Quel rinvenimento, gli sarebbe costato il disappunto da parte dello stesso Mico Megna - il cui nome appariva nella copiata col grado di “sgarro” - che ebbe a lamentarsi dell’accaduto con Gianluca La Forgia, secondo quanto raccontato proprio da quest’ultimo, durante un colloquio in carcere, al fratello Massimiliano, ignaro di essere intercettato dai carabinieri. Nella conversazione, Gianluca «riferisce al fratello di essersi recato al bar dal “vecchio”, il quale manifestava il suo disappunto nei confronti del fratello Andrea per la vicenda relativa al ritrovamento della “copiata”, nella quale era riportato il suo nome, nonostante quest'ultimo non avesse alcun rapporto personale con Andrea La Forgia» ma solo con lui. Gianluca spiegò quindi a Massimiliano di essersi preso la responsabilità della mancata custodia del foglio da parte del fratello «apparentemente placando il risentimento del “vecchio”».
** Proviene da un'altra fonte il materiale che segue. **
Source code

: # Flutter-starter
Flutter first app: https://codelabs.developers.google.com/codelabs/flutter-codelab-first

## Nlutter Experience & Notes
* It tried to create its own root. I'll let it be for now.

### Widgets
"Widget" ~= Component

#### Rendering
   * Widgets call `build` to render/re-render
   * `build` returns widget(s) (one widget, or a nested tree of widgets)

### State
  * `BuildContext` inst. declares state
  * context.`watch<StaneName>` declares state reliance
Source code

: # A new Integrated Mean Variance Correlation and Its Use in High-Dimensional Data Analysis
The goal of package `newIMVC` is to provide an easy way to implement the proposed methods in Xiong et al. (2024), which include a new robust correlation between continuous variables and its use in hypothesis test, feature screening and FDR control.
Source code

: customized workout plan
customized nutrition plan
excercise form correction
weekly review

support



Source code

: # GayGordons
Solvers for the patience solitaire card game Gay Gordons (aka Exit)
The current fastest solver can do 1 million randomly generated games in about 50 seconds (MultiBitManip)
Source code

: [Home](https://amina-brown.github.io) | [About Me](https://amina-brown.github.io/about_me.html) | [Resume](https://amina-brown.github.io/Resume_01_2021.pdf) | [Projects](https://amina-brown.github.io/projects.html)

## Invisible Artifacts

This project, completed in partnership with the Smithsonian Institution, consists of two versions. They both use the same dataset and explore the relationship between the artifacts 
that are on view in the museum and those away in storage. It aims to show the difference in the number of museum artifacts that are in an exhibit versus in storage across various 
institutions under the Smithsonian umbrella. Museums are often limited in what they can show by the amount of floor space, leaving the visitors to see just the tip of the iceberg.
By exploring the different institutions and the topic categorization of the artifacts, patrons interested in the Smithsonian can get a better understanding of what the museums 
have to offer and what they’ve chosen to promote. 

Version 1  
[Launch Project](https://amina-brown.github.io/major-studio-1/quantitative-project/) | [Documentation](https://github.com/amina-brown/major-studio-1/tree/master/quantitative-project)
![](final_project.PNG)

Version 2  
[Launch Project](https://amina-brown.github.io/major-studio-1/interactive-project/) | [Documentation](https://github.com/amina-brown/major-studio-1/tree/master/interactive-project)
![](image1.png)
Le vedette in bici e monopattino

Secondo gli inquirenti non ci sono dubbi che la gestione del “supermercato della droga” a Fondo Gesù fosse in mano a una vera e propria associazione criminale «certamente dotata del requisito dell'organizzazione, atteso che i coindagati si sono stabilmente avvalsi di strutture e mezzi funzionali all'esercizio dell'attività di spaccio».

La droga veniva occultata nei posti più impensabili (come le intercapedini nei muri) e stoccata e confezionata in un vero e proprio magazzino in uso a uno degli indagati. Gli spacciatori si erano inoltre dotati di «apparecchiature radiotrasmittenti per comunicare tra di loro» mentre la sorveglianza della piazza era affidata delle “vedette”, che per spostarsi più velocemente sul territorio da monitorare utilizzavano monopattini e biciclette.

Legami familiari

In merito all’associazione, gli inquirenti evidenziano poi «l’esistenza di stabili legami, anche di natura familiare, tra gli associati» e «il saldo controllo, da parte del sodalizio, della propria zona di pertinenza» oltre che «la capacità di riorganizzarsi dopo eventi traumatici, come i controlli delle forze dell'ordine che portavano ai sequestri di significative quantità di sostanza stupefacente e, soprattutto, all'arresto di due attivissimi sodali».
L’organizzazione, inoltre, non si faceva scrupolo di utilizzare per le attività dispaccio anche due minorenni, imparentati con gli indagati.